近年劇場公開作品以外は見逃しがちなアルノー・デプレシャン監督に『映画を愛する君へ』と言われると、「いや別に愛とかそういうんじゃないですけど…」と口篭ってしまう天野邪子(奇面組)。
デプレシャン監督自身の、シネフィルが映画監督になるまでの自伝的な物語と、19世紀末アメリカが「フィルム」を、フランスが「シネマ」を発見する映画の誕生から現在に至るまでの映画史が描かれる、シネマ・エッセイっていうジャンルらしい映画。
自伝部分では、やっぱりフランスのシネフィルは日本と違って女の子といちゃつきながら映画も見てる健全さがいいわね。単にデプレシャンがモテただけかもしれんが。
デプレシャン先生による映画史の解説ではグリフィス作品の偏見に満ちた差別に言及してる真面目さに感心したり、「この人ほんまにジュリア・ロバーツ好きやねんな〜」と感動したりできたのだがしかし。

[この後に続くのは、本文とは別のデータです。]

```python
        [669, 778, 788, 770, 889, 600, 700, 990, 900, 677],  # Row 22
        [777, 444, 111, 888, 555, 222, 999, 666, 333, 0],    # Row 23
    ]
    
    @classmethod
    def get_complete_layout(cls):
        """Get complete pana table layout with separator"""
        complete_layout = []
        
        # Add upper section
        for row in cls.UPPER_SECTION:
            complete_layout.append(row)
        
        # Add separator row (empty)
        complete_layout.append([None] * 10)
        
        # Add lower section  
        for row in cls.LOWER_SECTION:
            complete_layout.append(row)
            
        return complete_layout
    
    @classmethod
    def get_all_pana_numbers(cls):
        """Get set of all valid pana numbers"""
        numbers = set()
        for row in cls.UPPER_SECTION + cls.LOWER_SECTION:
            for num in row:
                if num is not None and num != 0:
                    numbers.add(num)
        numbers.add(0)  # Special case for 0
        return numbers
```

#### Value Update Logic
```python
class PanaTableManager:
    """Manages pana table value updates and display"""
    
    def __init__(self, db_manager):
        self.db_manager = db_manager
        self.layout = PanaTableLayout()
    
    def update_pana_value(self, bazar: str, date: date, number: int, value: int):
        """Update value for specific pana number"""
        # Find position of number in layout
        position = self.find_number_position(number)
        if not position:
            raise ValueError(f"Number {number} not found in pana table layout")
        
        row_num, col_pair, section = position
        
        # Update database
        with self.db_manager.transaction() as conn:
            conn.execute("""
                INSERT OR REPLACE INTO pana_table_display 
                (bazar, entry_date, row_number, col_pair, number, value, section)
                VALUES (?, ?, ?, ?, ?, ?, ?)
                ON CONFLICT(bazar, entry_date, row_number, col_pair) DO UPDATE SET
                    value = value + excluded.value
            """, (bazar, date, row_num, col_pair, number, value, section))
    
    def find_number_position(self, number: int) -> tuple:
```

中盤、若き日の監督がクロード・ランズマン監督『SHOAHショア』(85年)に大変大きな衝撃を受けたこと、そこからしばらく『ショア』についての話になって行くあたりでちょっと不安に。今の世界を鑑みると素直に受け止めていいもんやら…と思ってしまうし、そもそも10年くらい前に『ショア』を見たときモヤモヤしたものを感じたりしたので、正直デプレシャンのこの手放しの熱量にはややついていけないものもあった。
それでもこの配信時代、こうして堂々と「映画って本当にいいもんですね!」と晴郎ばりに伝えてくれるでプレシャン64歳、もっと若いお客さんが見てくれるといいなとは素直に思えた。それでもやっぱり「個人的には愛とかじゃないんですけどね…」とは言う。